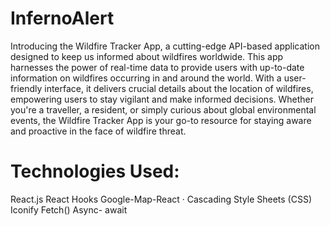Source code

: # InfernoAlert
Introducing the Wildfire Tracker App, a cutting-edge API-based application designed to keep us informed about wildfires worldwide.
This app harnesses the power of real-time data to provide users with up-to-date information on wildfires occurring in and around the world.
With a user-friendly interface, it delivers crucial details about the location of wildfires, empowering users to stay vigilant and make informed decisions.
Whether you're a traveller, a resident, or simply curious about global environmental events, the Wildfire Tracker App is your go-to resource for staying aware and proactive in the face of wildfire threat.

# Technologies Used:
React.js 
React Hooks 
Google-Map-React ·
Cascading Style Sheets (CSS)
Iconify 
Fetch() 
Async- await 
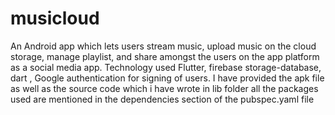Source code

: # musicloud
An Android app which lets users stream music, upload music on the cloud storage, manage playlist,
and share amongst the users on the app platform as a social media app. Technology used Flutter,
firebase storage-database, dart , Google authentication for signing of users.
I have provided the apk file as well as the source code which i have wrote 
in  lib folder 
all the packages used are mentioned in the dependencies section of the pubspec.yaml file
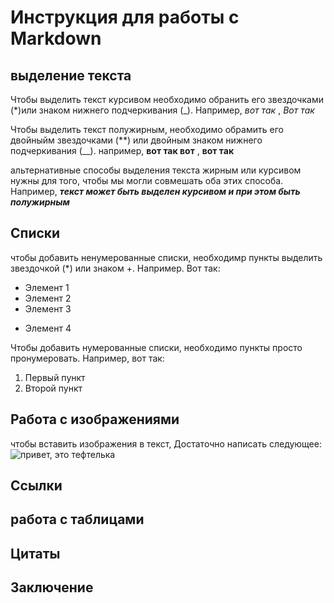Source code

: # Инструкция для работы с Markdown

## выделение текста

Чтобы выделить текст курсивом необходимо обранить его звездочками (*)или знаком нижнего подчеркивания (_).  Например, *вот так* , _Вот так_

Чтобы выделить текст полужирным, необходимо обрамить его двойныйм звездочками (**) или двойным знаком нижнего подчеркивания (__). например, **вот так вот** , __вот так__

альтернативные способы выделения текста жирным или курсивом нужны для того, чтобы мы могли совмешать оба этих способа. Например,  _**текст может быть выделен курсивом и при этом быть полужирным**_

## Списки

чтобы добавить ненумерованные списки,  необходимр пункты выделить звездочкой (*) или знаком +.
Например. Вот так:
* Элемент 1
* Элемент 2
* Элемент 3
+ Элемент 4

Чтобы добавить нумерованные списки, необходимо пункты просто пронумеровать. Например,  вот так:
1. Первый пункт
2. Второй пункт

##  Работа с изображениями
чтобы вставить изображения в текст, Достаточно написать следующее: ![привет, это тефтелька](ссс.png)
## Ссылки

## работа с таблицами

## Цитаты


## Заключение
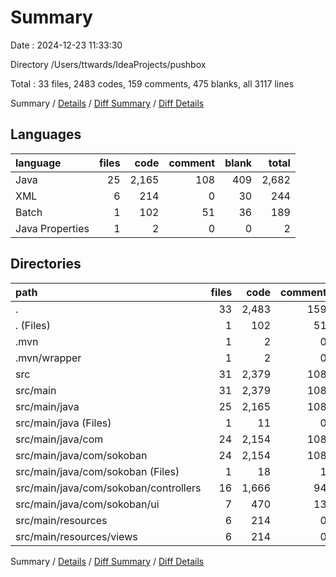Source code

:# Summary

Date : 2024-12-23 11:33:30

Directory /Users/ttwards/IdeaProjects/pushbox

Total : 33 files,  2483 codes, 159 comments, 475 blanks, all 3117 lines

Summary / [Details](details.md) / [Diff Summary](diff.md) / [Diff Details](diff-details.md)

## Languages
| language | files | code | comment | blank | total |
| :--- | ---: | ---: | ---: | ---: | ---: |
| Java | 25 | 2,165 | 108 | 409 | 2,682 |
| XML | 6 | 214 | 0 | 30 | 244 |
| Batch | 1 | 102 | 51 | 36 | 189 |
| Java Properties | 1 | 2 | 0 | 0 | 2 |

## Directories
| path | files | code | comment | blank | total |
| :--- | ---: | ---: | ---: | ---: | ---: |
| . | 33 | 2,483 | 159 | 475 | 3,117 |
| . (Files) | 1 | 102 | 51 | 36 | 189 |
| .mvn | 1 | 2 | 0 | 0 | 2 |
| .mvn/wrapper | 1 | 2 | 0 | 0 | 2 |
| src | 31 | 2,379 | 108 | 439 | 2,926 |
| src/main | 31 | 2,379 | 108 | 439 | 2,926 |
| src/main/java | 25 | 2,165 | 108 | 409 | 2,682 |
| src/main/java (Files) | 1 | 11 | 0 | 2 | 13 |
| src/main/java/com | 24 | 2,154 | 108 | 407 | 2,669 |
| src/main/java/com/sokoban | 24 | 2,154 | 108 | 407 | 2,669 |
| src/main/java/com/sokoban (Files) | 1 | 18 | 1 | 8 | 27 |
| src/main/java/com/sokoban/controllers | 16 | 1,666 | 94 | 303 | 2,063 |
| src/main/java/com/sokoban/ui | 7 | 470 | 13 | 96 | 579 |
| src/main/resources | 6 | 214 | 0 | 30 | 244 |
| src/main/resources/views | 6 | 214 | 0 | 30 | 244 |

Summary / [Details](details.md) / [Diff Summary](diff.md) / [Diff Details](diff-details.md)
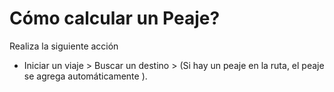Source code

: # Cómo calcular un Peaje?
Realiza la siguiente acción

* Iniciar un viaje > Buscar un destino > (Si hay un peaje en la ruta, el peaje se agrega automáticamente ).
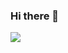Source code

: ### Hi there 👋

<!--
**hxxjx523/hxxjx523** is a ✨ _special_ ✨ repository because its `README.md` (this file) appears on your GitHub profile.

Here are some ideas to get you started:

- 🔭 I’m currently working on ...
- 🌱 I’m currently learning ...
- 👯 I’m looking to collaborate on ...
- 🤔 I’m looking for help with ...
- 💬 Ask me about ...
- 📫 How to reach me: ...
- 😄 Pronouns: ...
- ⚡ Fun fact: ...
-->

<a href="https://www.instagram.com/hh__moa/" target="_blank"><img src="https://img.shields.io/badge/instagram-FFB9B9?style=flat-square&logo=instagram&logoColor=white"></a>
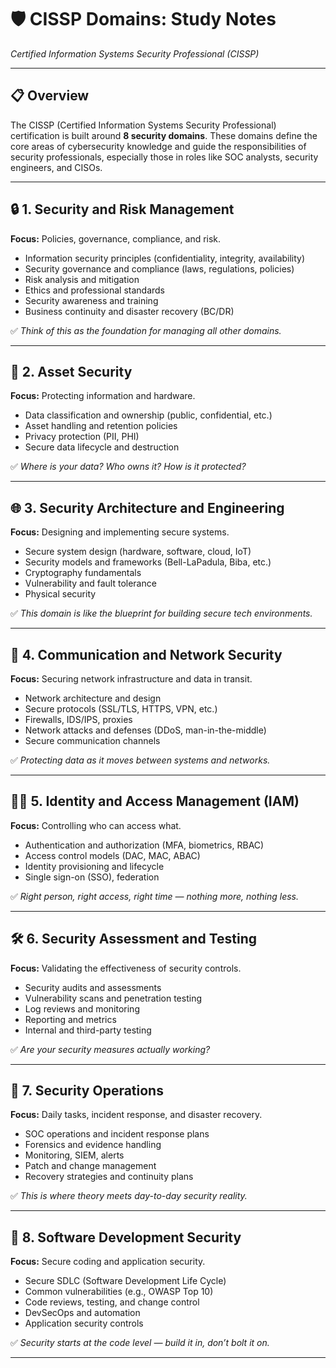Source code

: # 🛡️ CISSP Domains: Study Notes  
*Certified Information Systems Security Professional (CISSP)*

---

## 📋 Overview

The CISSP (Certified Information Systems Security Professional) certification is built around **8 security domains**. These domains define the core areas of cybersecurity knowledge and guide the responsibilities of security professionals, especially those in roles like SOC analysts, security engineers, and CISOs.

---

## 🔒 1. Security and Risk Management

**Focus:** Policies, governance, compliance, and risk.

- Information security principles (confidentiality, integrity, availability)
- Security governance and compliance (laws, regulations, policies)
- Risk analysis and mitigation
- Ethics and professional standards
- Security awareness and training
- Business continuity and disaster recovery (BC/DR)

✅ *Think of this as the foundation for managing all other domains.*

---

## 🏢 2. Asset Security

**Focus:** Protecting information and hardware.

- Data classification and ownership (public, confidential, etc.)
- Asset handling and retention policies
- Privacy protection (PII, PHI)
- Secure data lifecycle and destruction

✅ *Where is your data? Who owns it? How is it protected?*

---

## 🌐 3. Security Architecture and Engineering

**Focus:** Designing and implementing secure systems.

- Secure system design (hardware, software, cloud, IoT)
- Security models and frameworks (Bell-LaPadula, Biba, etc.)
- Cryptography fundamentals
- Vulnerability and fault tolerance
- Physical security

✅ *This domain is like the blueprint for building secure tech environments.*

---

## 📡 4. Communication and Network Security

**Focus:** Securing network infrastructure and data in transit.

- Network architecture and design
- Secure protocols (SSL/TLS, HTTPS, VPN, etc.)
- Firewalls, IDS/IPS, proxies
- Network attacks and defenses (DDoS, man-in-the-middle)
- Secure communication channels

✅ *Protecting data as it moves between systems and networks.*

---

## 🧑‍💻 5. Identity and Access Management (IAM)

**Focus:** Controlling who can access what.

- Authentication and authorization (MFA, biometrics, RBAC)
- Access control models (DAC, MAC, ABAC)
- Identity provisioning and lifecycle
- Single sign-on (SSO), federation

✅ *Right person, right access, right time — nothing more, nothing less.*

---

## 🛠️ 6. Security Assessment and Testing

**Focus:** Validating the effectiveness of security controls.

- Security audits and assessments
- Vulnerability scans and penetration testing
- Log reviews and monitoring
- Reporting and metrics
- Internal and third-party testing

✅ *Are your security measures actually working?*

---

## 🔄 7. Security Operations

**Focus:** Daily tasks, incident response, and disaster recovery.

- SOC operations and incident response plans
- Forensics and evidence handling
- Monitoring, SIEM, alerts
- Patch and change management
- Recovery strategies and continuity plans

✅ *This is where theory meets day-to-day security reality.*

---

## 🔧 8. Software Development Security

**Focus:** Secure coding and application security.

- Secure SDLC (Software Development Life Cycle)
- Common vulnerabilities (e.g., OWASP Top 10)
- Code reviews, testing, and change control
- DevSecOps and automation
- Application security controls

✅ *Security starts at the code level — build it in, don’t bolt it on.*

---


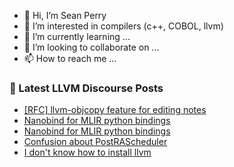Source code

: - 👋 Hi, I’m Sean Perry
- 👀 I’m interested in compilers (c++, COBOL, llvm)
- 🌱 I’m currently learning ...
- 💞️ I’m looking to collaborate on ...
- 📫 How to reach me ...

<!---
s66perry/s66perry is a ✨ special ✨ repository because its `README.md` (this file) appears on your GitHub profile.
You can click the Preview link to take a look at your changes.
--->
### 📕 Latest LLVM Discourse Posts

<!-- DISCOURSE-LLVM:START -->
- [[RFC] llvm-objcopy feature for editing notes](https://discourse.llvm.org/t/rfc-llvm-objcopy-feature-for-editing-notes/83491#post_5)
- [Nanobind for MLIR python bindings](https://discourse.llvm.org/t/nanobind-for-mlir-python-bindings/83511#post_2)
- [Nanobind for MLIR python bindings](https://discourse.llvm.org/t/nanobind-for-mlir-python-bindings/83511#post_1)
- [Confusion about PostRAScheduler](https://discourse.llvm.org/t/confusion-about-postrascheduler/83510#post_1)
- [I don&#39;t know how to install llvm](https://discourse.llvm.org/t/i-dont-know-how-to-install-llvm/83495#post_7)
<!-- DISCOURSE-LLVM:END -->

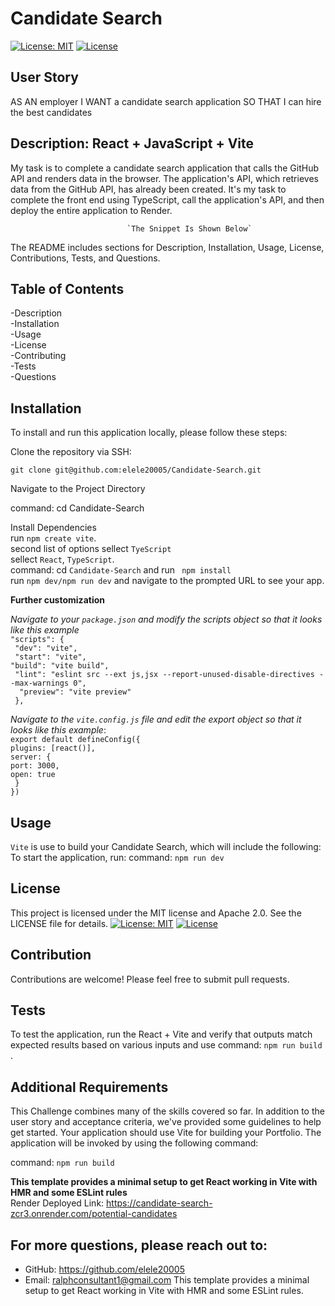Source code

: # Candidate Search
[![License: MIT](https://img.shields.io/badge/License-MIT-yellow.svg)](https://opensource.org/licenses/MIT) 
[![License](https://img.shields.io/badge/License-Apache_2.0-blue.svg)](https://opensource.org/licenses/Apache-2.0) 

## User Story

AS AN employer
I WANT a candidate search application
SO THAT I can hire the best candidates

## Description: React + JavaScript + Vite 
My task is to complete a candidate search application that calls the GitHub API and renders data in the browser. The application's API, which retrieves data from the GitHub API, has already been created. It's my task to complete the front end using TypeScript, call the application's API, and then deploy the entire application to Render.
                        
                              `The Snippet Is Shown Below`



The README includes sections for Description, Installation, Usage, License, Contributions, Tests, and Questions.   


## Table of Contents

-Description     
-Installation      
-Usage        
-License      
-Contributing       
-Tests         
-Questions

## Installation
To install and run this application locally, please follow these steps:

Clone the repository via SSH:

`git clone git@github.com:elele20005/Candidate-Search.git`
       
   Navigate to the Project Directory


 command: cd Candidate-Search
 
Install Dependencies    
run `npm create vite`.     
second list of options sellect `TyeScript`       
sellect `React`, `TypeScript`.       
command: cd `Candidate-Search` and run ` npm install`           
run `npm dev/npm run dev` and navigate to the prompted URL to see your app.

**Further customization**   

*Navigate to your `package.json` and modify the scripts object so that it looks like this example*     
`"scripts": {`      
` "dev": "vite",`      
` "start": "vite",`      
`"build": "vite build",`      
` "lint": "eslint src --ext js,jsx --report-unused-disable-directives --max-warnings 0",`       
`  "preview": "vite preview"`      
` },`

 *Navigate to the `vite.config.js` file and edit the export object so that it looks like this example*:     
 `export default defineConfig({`        
 `plugins: [react()],`      
 `server: {`       
 `port: 3000,`       
 `open: true`       
 ` }`       
 `})`


## Usage
`Vite` is use to build your Candidate Search, which will include the following:
To start the application, run:
command: `npm run dev`

## License
This project is licensed under the MIT license and Apache 2.0. See the LICENSE file for details.
[![License: MIT](https://img.shields.io/badge/License-MIT-yellow.svg)](https://opensource.org/licenses/MIT)
[![License](https://img.shields.io/badge/License-Apache_2.0-blue.svg)](https://opensource.org/licenses/Apache-2.0)

## Contribution
Contributions are welcome! Please feel free to submit pull requests.

## Tests
To test the application, run the React + Vite and verify that outputs match expected results based on various inputs and use command: `npm run build` .


## Additional Requirements
This Challenge combines many of the skills covered so far. In addition to the user story and acceptance criteria, we've provided some guidelines to help get started. Your application should use Vite for building your Portfolio. The application will be invoked by using the following command:

command: `npm run build` 

**This template provides a minimal setup to get React working in Vite with HMR and some ESLint rules**     
Render Deployed Link: https://candidate-search-zcr3.onrender.com/potential-candidates 
## For more questions, please reach out to:
 
- GitHub: https://github.com/elele20005
- Email: ralphconsultant1@gmail.com
This template provides a minimal setup to get React working in Vite with HMR and some ESLint rules.
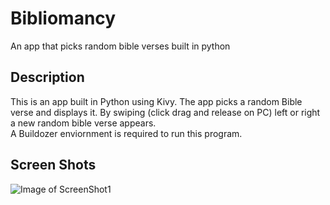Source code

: # Bibliomancy
An app that picks random bible verses built in python

## Description
This is an app built in Python using Kivy. The app picks a random Bible verse and displays it. By swiping (click drag and release on PC) left or right a new random bible verse appears.  
A Buildozer enviornment is required to run this program. 

## Screen Shots

![Image of ScreenShot1](https://github.com/Grivois/Bibliomancy/tree/main/Assets/Screenshot_1.png)  

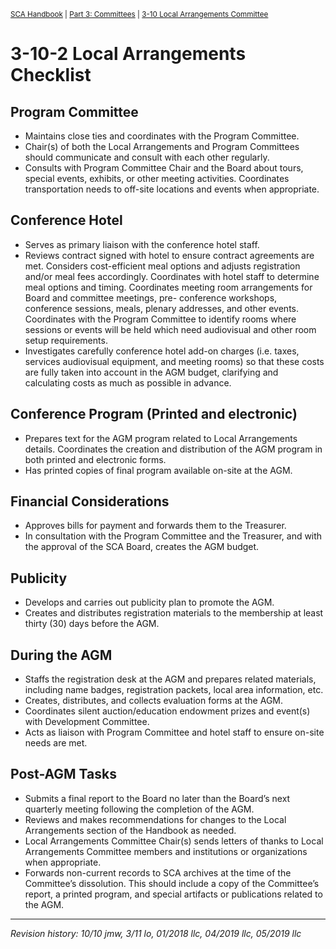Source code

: <sup>[SCA Handbook](/sca-handbook/index.html) | [Part 3: Committees](../03_committees/index.html) | [3-10 Local Arrangements Committee](../03_committees/03-10_local-arrangements.html)</sup> 

# 3-10-2 Local Arrangements Checklist

## Program Committee
- Maintains close ties and coordinates with the Program Committee.
- Chair(s) of both the Local Arrangements and Program Committees should communicate and consult with each other regularly.
- Consults with Program Committee Chair and the Board about tours, special events, exhibits, or other meeting activities. Coordinates transportation needs to off-site locations and events when appropriate.

## Conference Hotel
- Serves as primary liaison with the conference hotel staff.
- Reviews contract signed with hotel to ensure contract agreements are met. Considers cost-efficient meal options and adjusts registration and/or meal fees accordingly. Coordinates with hotel staff to determine meal options and timing. Coordinates meeting room arrangements for Board and committee meetings, pre-
conference workshops, conference sessions, meals, plenary addresses, and other events. Coordinates with the Program Committee to identify rooms where sessions or events will be held which need audiovisual and other room setup requirements.
- Investigates carefully conference hotel add-on charges (i.e. taxes, services audiovisual equipment, and meeting rooms) so that these costs are fully taken into account in the AGM budget, clarifying and calculating costs as much as possible in advance.

## Conference Program (Printed and electronic)
- Prepares text for the AGM program related to Local Arrangements details. Coordinates the creation and distribution of the AGM program in both printed and electronic forms.
- Has printed copies of final program available on-site at the AGM.

## Financial Considerations
- Approves bills for payment and forwards them to the Treasurer.
- In consultation with the Program Committee and the Treasurer, and with the approval of the SCA Board, creates the AGM budget.

## Publicity
- Develops and carries out publicity plan to promote the AGM.
- Creates and distributes registration materials to the membership at least thirty (30) days before the AGM.

## During the AGM
- Staffs the registration desk at the AGM and prepares related materials, including name badges, registration packets, local area information, etc.
- Creates, distributes, and collects evaluation forms at the AGM.
- Coordinates silent auction/education endowment prizes and event(s) with Development Committee.
- Acts as liaison with Program Committee and hotel staff to ensure on-site needs are met.

## Post-AGM Tasks
- Submits a final report to the Board no later than the Board’s next quarterly meeting following the completion of the AGM.
- Reviews and makes recommendations for changes to the Local Arrangements section of the Handbook as needed.
- Local Arrangements Committee Chair(s) sends letters of thanks to Local Arrangements Committee members and institutions or organizations when appropriate.
- Forwards non-current records to SCA archives at the time of the Committee’s dissolution. This should include a copy of the Committee’s report, a printed program, and special artifacts or publications related to the AGM.

***

_Revision history: 10/10 jmw, 3/11 lo, 01/2018 llc, 04/2019 llc, 05/2019 llc_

How to complete this task
Copy out, word for word, the part of the entries above that begins at the line with "An Android app" and ends at the line with "firebase storage-database, dart", including both.

Answer to the problem
An Android app which lets users stream music, upload music on the cloud storage, manage playlist,
and share amongst the users on the app platform as a social media app. Technology used Flutter,
firebase storage-database, dart , Google authentication for signing of users.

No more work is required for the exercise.